* [TASK TO COMPLETE] An exact repetition of the records is required. Leave nothing out.

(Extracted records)
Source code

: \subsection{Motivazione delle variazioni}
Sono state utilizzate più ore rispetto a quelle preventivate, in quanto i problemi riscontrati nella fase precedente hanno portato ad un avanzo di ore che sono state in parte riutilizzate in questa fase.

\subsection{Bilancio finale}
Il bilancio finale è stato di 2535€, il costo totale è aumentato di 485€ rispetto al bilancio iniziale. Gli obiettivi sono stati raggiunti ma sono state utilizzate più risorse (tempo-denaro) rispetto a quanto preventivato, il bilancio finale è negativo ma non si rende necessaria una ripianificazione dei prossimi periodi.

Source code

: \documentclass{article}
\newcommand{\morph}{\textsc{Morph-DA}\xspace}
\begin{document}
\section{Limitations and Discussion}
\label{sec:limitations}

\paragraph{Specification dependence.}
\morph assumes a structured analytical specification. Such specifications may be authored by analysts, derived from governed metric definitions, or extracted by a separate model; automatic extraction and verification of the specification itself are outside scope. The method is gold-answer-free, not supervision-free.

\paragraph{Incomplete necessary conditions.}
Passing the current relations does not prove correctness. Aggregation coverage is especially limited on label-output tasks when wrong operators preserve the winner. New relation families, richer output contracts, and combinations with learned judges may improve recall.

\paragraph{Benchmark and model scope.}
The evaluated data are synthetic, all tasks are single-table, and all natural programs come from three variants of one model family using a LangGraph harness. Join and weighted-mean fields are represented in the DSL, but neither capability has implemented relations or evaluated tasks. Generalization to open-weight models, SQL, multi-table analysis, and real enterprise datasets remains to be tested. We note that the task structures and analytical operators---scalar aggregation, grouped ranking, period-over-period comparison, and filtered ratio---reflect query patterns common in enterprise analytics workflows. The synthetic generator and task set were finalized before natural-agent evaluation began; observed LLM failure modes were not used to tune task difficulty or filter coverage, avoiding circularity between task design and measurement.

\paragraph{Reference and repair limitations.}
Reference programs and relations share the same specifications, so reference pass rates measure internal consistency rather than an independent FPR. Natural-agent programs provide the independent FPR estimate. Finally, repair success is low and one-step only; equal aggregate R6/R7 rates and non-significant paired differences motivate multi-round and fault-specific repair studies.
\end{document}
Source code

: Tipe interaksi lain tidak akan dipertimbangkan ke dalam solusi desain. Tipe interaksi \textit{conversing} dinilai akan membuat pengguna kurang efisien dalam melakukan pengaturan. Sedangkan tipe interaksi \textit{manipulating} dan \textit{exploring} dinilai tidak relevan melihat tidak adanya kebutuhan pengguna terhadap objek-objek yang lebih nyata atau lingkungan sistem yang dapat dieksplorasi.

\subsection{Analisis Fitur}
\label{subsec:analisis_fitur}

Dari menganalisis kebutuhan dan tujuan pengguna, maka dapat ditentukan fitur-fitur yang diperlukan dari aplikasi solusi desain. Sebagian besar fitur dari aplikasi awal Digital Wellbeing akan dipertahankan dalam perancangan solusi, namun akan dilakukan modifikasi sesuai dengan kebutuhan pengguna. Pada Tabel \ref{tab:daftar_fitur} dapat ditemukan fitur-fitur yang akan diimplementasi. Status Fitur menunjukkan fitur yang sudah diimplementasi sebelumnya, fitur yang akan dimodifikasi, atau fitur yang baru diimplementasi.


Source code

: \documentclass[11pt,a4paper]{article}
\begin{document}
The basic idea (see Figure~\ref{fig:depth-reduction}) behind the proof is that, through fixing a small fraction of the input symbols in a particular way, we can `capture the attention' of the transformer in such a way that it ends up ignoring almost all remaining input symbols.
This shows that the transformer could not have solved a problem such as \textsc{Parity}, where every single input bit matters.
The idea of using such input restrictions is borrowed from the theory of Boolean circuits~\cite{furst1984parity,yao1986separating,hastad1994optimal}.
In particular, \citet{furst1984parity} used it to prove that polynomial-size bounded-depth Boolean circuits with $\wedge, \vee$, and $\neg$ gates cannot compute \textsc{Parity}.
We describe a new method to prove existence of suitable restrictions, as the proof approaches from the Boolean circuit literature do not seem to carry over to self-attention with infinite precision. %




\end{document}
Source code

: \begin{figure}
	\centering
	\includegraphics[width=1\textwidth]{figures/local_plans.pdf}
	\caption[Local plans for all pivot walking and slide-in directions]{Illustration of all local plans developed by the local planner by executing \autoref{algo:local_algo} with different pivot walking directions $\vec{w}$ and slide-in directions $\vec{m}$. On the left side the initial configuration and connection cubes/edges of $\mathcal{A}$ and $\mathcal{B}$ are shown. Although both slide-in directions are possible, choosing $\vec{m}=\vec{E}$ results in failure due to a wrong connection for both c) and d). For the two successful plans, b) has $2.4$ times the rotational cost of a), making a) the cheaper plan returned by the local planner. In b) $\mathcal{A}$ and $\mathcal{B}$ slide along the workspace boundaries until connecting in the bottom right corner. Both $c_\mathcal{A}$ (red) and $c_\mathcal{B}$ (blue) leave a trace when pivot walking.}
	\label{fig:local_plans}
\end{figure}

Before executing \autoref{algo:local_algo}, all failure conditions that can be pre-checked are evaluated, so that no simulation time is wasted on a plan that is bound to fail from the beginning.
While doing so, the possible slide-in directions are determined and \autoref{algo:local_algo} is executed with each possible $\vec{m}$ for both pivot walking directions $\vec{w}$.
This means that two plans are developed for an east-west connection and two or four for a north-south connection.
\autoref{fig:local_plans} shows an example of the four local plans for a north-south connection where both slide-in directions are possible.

* [SOLUTION TO THIS PROBLEM]
Source code

: \subsection{Motivazione delle variazioni}
Sono state utilizzate più ore rispetto a quelle preventivate, in quanto i problemi riscontrati nella fase precedente hanno portato ad un avanzo di ore che sono state in parte riutilizzate in questa fase.

\subsection{Bilancio finale}
Il bilancio finale è stato di 2535€, il costo totale è aumentato di 485€ rispetto al bilancio iniziale. Gli obiettivi sono stati raggiunti ma sono state utilizzate più risorse (tempo-denaro) rispetto a quanto preventivato, il bilancio finale è negativo ma non si rende necessaria una ripianificazione dei prossimi periodi.

Source code

: \documentclass{article}
\newcommand{\morph}{\textsc{Morph-DA}\xspace}
\begin{document}
\section{Limitations and Discussion}
\label{sec:limitations}

\paragraph{Specification dependence.}
\morph assumes a structured analytical specification. Such specifications may be authored by analysts, derived from governed metric definitions, or extracted by a separate model; automatic extraction and verification of the specification itself are outside scope. The method is gold-answer-free, not supervision-free.

\paragraph{Incomplete necessary conditions.}
Passing the current relations does not prove correctness. Aggregation coverage is especially limited on label-output tasks when wrong operators preserve the winner. New relation families, richer output contracts, and combinations with learned judges may improve recall.

\paragraph{Benchmark and model scope.}
The evaluated data are synthetic, all tasks are single-table, and all natural programs come from three variants of one model family using a LangGraph harness. Join and weighted-mean fields are represented in the DSL, but neither capability has implemented relations or evaluated tasks. Generalization to open-weight models, SQL, multi-table analysis, and real enterprise datasets remains to be tested. We note that the task structures and analytical operators---scalar aggregation, grouped ranking, period-over-period comparison, and filtered ratio---reflect query patterns common in enterprise analytics workflows. The synthetic generator and task set were finalized before natural-agent evaluation began; observed LLM failure modes were not used to tune task difficulty or filter coverage, avoiding circularity between task design and measurement.

\paragraph{Reference and repair limitations.}
Reference programs and relations share the same specifications, so reference pass rates measure internal consistency rather than an independent FPR. Natural-agent programs provide the independent FPR estimate. Finally, repair success is low and one-step only; equal aggregate R6/R7 rates and non-significant paired differences motivate multi-round and fault-specific repair studies.
\end{document}
Source code

: Tipe interaksi lain tidak akan dipertimbangkan ke dalam solusi desain. Tipe interaksi \textit{conversing} dinilai akan membuat pengguna kurang efisien dalam melakukan pengaturan. Sedangkan tipe interaksi \textit{manipulating} dan \textit{exploring} dinilai tidak relevan melihat tidak adanya kebutuhan pengguna terhadap objek-objek yang lebih nyata atau lingkungan sistem yang dapat dieksplorasi.

\subsection{Analisis Fitur}
\label{subsec:analisis_fitur}

Dari menganalisis kebutuhan dan tujuan pengguna, maka dapat ditentukan fitur-fitur yang diperlukan dari aplikasi solusi desain. Sebagian besar fitur dari aplikasi awal Digital Wellbeing akan dipertahankan dalam perancangan solusi, namun akan dilakukan modifikasi sesuai dengan kebutuhan pengguna. Pada Tabel \ref{tab:daftar_fitur} dapat ditemukan fitur-fitur yang akan diimplementasi. Status Fitur menunjukkan fitur yang sudah diimplementasi sebelumnya, fitur yang akan dimodifikasi, atau fitur yang baru diimplementasi.


Source code

: \documentclass[11pt,a4paper]{article}
\begin{document}
The basic idea (see Figure~\ref{fig:depth-reduction}) behind the proof is that, through fixing a small fraction of the input symbols in a particular way, we can `capture the attention' of the transformer in such a way that it ends up ignoring almost all remaining input symbols.
This shows that the transformer could not have solved a problem such as \textsc{Parity}, where every single input bit matters.
The idea of using such input restrictions is borrowed from the theory of Boolean circuits~\cite{furst1984parity,yao1986separating,hastad1994optimal}.
In particular, \citet{furst1984parity} used it to prove that polynomial-size bounded-depth Boolean circuits with $\wedge, \vee$, and $\neg$ gates cannot compute \textsc{Parity}.
We describe a new method to prove existence of suitable restrictions, as the proof approaches from the Boolean circuit literature do not seem to carry over to self-attention with infinite precision. %




\end{document}
Source code

: \begin{figure}
	\centering
	\includegraphics[width=1\textwidth]{figures/local_plans.pdf}
	\caption[Local plans for all pivot walking and slide-in directions]{Illustration of all local plans developed by the local planner by executing \autoref{algo:local_algo} with different pivot walking directions $\vec{w}$ and slide-in directions $\vec{m}$. On the left side the initial configuration and connection cubes/edges of $\mathcal{A}$ and $\mathcal{B}$ are shown. Although both slide-in directions are possible, choosing $\vec{m}=\vec{E}$ results in failure due to a wrong connection for both c) and d). For the two successful plans, b) has $2.4$ times the rotational cost of a), making a) the cheaper plan returned by the local planner. In b) $\mathcal{A}$ and $\mathcal{B}$ slide along the workspace boundaries until connecting in the bottom right corner. Both $c_\mathcal{A}$ (red) and $c_\mathcal{B}$ (blue) leave a trace when pivot walking.}
	\label{fig:local_plans}
\end{figure}

Before executing \autoref{algo:local_algo}, all failure conditions that can be pre-checked are evaluated, so that no simulation time is wasted on a plan that is bound to fail from the beginning.
While doing so, the possible slide-in directions are determined and \autoref{algo:local_algo} is executed with each possible $\vec{m}$ for both pivot walking directions $\vec{w}$.
This means that two plans are developed for an east-west connection and two or four for a north-south connection.
\autoref{fig:local_plans} shows an example of the four local plans for a north-south connection where both slide-in directions are possible.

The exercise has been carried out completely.